Top of Records shown

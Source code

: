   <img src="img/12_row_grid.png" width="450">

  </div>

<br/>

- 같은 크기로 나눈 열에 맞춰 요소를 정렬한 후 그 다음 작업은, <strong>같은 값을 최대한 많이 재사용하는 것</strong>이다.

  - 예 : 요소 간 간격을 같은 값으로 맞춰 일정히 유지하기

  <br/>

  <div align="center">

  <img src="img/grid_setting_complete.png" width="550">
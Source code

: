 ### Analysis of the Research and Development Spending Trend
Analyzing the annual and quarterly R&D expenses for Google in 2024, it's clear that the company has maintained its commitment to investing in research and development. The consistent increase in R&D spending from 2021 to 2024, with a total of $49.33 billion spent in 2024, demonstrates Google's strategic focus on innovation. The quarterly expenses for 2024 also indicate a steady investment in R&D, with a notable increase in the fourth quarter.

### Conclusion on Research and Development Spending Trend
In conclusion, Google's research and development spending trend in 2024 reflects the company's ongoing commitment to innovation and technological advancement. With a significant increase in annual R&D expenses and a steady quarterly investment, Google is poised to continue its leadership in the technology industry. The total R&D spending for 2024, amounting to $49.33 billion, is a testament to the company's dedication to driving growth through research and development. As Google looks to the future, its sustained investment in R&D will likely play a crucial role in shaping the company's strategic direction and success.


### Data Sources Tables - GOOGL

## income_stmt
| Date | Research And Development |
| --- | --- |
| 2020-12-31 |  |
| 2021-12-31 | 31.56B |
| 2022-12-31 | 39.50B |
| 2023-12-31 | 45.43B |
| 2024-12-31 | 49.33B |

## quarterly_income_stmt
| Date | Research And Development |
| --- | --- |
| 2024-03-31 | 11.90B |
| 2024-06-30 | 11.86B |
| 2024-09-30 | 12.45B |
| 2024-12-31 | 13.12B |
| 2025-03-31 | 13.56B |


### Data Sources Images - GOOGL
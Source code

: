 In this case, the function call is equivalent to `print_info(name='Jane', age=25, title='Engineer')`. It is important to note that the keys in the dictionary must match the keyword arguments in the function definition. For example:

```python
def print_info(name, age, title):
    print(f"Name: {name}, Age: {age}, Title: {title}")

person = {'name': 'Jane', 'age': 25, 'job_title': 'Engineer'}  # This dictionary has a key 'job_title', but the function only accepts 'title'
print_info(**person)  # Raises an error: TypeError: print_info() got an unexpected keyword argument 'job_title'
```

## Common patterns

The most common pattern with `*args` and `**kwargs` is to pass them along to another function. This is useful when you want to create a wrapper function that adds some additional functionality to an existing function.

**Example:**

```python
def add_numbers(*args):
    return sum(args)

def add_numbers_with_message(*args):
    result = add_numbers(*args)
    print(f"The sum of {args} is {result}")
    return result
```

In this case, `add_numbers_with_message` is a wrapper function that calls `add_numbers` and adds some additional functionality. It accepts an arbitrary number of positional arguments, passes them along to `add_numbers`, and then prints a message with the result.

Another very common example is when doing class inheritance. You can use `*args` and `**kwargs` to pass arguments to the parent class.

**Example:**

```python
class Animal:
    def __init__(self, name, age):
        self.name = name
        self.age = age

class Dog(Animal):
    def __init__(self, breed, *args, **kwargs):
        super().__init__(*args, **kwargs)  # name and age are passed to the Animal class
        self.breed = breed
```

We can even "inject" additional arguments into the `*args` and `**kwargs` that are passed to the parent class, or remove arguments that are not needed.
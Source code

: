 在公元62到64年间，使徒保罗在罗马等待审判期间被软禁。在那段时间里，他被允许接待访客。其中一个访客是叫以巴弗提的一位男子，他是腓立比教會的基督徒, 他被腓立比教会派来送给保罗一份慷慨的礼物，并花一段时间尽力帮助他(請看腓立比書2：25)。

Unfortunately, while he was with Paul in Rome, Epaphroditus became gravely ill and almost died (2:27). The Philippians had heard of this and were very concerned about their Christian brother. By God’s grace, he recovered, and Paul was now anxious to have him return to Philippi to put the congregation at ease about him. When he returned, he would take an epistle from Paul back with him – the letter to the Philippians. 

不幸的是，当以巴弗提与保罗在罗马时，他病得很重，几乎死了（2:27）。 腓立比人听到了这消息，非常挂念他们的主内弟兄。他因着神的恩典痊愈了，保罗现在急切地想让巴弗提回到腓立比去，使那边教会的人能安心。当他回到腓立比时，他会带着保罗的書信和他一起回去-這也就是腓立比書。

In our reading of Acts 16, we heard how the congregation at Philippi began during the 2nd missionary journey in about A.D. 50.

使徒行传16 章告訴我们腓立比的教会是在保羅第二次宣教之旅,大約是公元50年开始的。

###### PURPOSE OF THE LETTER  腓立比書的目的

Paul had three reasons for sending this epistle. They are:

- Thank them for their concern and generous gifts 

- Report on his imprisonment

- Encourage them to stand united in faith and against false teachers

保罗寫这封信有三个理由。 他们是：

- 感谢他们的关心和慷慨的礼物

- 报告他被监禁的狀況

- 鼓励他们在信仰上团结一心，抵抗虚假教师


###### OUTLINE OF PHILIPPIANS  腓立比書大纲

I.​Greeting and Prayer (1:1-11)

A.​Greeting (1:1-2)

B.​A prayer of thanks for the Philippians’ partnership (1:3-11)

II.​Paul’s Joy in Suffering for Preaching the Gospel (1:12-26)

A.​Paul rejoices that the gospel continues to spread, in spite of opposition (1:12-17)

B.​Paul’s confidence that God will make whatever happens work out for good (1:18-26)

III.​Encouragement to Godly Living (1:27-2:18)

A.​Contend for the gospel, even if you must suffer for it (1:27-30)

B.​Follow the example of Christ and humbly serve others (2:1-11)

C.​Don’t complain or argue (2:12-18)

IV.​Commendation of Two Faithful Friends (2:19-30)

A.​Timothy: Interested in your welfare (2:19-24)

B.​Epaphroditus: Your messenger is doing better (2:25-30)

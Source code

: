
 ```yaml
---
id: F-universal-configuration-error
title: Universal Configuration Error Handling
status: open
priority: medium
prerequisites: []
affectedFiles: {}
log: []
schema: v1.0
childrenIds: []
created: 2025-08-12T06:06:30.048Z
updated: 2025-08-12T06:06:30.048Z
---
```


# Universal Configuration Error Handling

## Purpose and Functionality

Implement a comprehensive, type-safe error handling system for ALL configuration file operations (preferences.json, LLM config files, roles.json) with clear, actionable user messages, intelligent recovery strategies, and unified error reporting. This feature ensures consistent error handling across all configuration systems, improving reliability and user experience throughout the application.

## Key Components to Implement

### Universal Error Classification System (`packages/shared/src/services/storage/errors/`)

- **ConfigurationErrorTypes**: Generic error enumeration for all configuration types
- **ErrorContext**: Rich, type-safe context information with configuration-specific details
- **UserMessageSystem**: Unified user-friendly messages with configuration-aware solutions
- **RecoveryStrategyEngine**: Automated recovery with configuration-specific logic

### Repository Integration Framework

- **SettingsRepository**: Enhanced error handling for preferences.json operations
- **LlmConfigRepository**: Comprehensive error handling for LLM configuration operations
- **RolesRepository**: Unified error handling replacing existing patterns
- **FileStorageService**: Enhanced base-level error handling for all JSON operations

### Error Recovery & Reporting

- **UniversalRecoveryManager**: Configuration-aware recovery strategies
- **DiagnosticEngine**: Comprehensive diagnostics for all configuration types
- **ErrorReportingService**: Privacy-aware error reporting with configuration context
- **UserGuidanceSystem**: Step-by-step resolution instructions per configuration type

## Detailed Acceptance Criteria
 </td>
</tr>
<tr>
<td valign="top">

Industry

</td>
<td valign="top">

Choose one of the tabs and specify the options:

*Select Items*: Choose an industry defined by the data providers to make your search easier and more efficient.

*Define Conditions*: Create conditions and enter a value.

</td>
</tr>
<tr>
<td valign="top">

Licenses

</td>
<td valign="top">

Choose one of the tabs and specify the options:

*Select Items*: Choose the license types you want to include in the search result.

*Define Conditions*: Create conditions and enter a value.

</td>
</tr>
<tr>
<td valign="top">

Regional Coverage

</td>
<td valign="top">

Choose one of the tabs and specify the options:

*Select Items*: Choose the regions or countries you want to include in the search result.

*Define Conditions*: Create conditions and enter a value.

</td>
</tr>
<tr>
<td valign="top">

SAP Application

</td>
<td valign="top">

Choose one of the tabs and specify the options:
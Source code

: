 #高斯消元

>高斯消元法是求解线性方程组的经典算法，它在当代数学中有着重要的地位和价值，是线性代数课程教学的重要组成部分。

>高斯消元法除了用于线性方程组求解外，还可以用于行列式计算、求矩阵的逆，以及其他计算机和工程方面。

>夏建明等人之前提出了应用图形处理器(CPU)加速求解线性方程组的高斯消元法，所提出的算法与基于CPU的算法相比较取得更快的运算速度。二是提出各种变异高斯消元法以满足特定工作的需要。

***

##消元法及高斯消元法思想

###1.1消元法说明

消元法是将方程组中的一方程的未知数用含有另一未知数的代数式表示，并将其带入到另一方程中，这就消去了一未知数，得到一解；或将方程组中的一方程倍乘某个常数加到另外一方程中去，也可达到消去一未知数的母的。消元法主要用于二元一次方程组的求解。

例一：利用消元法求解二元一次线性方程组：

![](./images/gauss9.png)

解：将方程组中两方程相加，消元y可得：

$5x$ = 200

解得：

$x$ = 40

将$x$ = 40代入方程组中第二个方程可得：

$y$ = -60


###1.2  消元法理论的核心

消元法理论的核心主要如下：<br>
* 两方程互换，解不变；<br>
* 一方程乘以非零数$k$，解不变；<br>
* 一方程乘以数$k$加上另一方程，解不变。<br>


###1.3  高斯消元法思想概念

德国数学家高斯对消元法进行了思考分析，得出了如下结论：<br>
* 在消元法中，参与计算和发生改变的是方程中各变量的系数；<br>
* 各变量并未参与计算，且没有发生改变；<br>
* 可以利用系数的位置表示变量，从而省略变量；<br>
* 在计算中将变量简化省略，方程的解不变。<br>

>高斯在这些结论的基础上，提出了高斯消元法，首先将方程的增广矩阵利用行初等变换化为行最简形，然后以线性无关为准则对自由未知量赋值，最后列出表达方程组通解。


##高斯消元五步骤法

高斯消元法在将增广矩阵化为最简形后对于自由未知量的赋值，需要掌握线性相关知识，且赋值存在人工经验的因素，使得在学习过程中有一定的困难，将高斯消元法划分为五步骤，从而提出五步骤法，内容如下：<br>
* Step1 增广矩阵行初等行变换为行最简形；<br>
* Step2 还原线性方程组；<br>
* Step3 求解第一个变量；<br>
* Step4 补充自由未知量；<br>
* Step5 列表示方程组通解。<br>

Bottom of Records shown

# [What this task involves]
Your task is to transcribe, with no changes, only the lines of the listing above that lie between the line holding "B.​Epaphroditus: Your messenger" and the line holding "- **ConfigurationErrorTypes**: Generic", inclusive.

# [Answer box]
B.​Epaphroditus: Your messenger is doing better (2:25-30)

Source code

:
 ```yaml
---
id: F-universal-configuration-error
title: Universal Configuration Error Handling
status: open
priority: medium
prerequisites: []
affectedFiles: {}
log: []
schema: v1.0
childrenIds: []
created: 2025-08-12T06:06:30.048Z
updated: 2025-08-12T06:06:30.048Z
---
```


# Universal Configuration Error Handling

## Purpose and Functionality

Implement a comprehensive, type-safe error handling system for ALL configuration file operations (preferences.json, LLM config files, roles.json) with clear, actionable user messages, intelligent recovery strategies, and unified error reporting. This feature ensures consistent error handling across all configuration systems, improving reliability and user experience throughout the application.

## Key Components to Implement

### Universal Error Classification System (`packages/shared/src/services/storage/errors/`)

- **ConfigurationErrorTypes**: Generic error enumeration for all configuration types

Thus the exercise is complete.